(Stored data)
=-=-=-=-=

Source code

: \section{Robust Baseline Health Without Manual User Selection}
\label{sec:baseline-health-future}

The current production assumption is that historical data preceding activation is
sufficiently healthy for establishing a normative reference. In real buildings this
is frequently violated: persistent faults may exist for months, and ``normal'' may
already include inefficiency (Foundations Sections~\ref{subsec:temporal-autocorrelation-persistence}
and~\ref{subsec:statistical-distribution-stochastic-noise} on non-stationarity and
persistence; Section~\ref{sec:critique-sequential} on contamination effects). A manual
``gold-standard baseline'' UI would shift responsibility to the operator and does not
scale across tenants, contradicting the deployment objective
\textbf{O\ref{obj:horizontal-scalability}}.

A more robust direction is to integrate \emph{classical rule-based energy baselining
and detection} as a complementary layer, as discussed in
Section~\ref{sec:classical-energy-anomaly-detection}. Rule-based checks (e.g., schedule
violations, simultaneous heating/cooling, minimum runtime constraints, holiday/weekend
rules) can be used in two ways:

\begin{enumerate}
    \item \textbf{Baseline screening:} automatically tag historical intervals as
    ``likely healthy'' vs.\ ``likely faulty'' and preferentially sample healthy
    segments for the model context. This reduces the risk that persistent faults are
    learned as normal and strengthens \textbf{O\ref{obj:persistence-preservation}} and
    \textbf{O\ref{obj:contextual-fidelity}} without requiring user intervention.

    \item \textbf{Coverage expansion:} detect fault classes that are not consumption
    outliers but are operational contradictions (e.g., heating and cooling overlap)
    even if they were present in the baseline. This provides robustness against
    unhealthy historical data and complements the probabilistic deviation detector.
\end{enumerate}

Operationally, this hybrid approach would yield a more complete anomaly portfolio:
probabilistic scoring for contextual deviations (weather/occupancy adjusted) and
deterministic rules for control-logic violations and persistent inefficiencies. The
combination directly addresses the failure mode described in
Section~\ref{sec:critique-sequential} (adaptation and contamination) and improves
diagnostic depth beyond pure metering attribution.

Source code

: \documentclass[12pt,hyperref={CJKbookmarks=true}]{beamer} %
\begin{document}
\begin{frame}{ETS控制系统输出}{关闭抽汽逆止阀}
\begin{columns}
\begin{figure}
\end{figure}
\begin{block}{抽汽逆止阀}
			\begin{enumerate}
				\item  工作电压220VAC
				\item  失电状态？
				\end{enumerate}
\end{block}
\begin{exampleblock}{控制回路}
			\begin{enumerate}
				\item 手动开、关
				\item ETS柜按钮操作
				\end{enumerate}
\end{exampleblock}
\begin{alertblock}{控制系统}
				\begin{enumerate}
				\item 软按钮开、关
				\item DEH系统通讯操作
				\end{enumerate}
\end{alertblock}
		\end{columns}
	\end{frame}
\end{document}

=-=-=-=-=

Task:
Which lines of the entries above contain the string "violations"? Copy each one.

Exercise response:
violations, simultaneous heating/cooling, minimum runtime constraints, holiday/weekend
deterministic rules for control-logic violations and persistent inefficiencies. The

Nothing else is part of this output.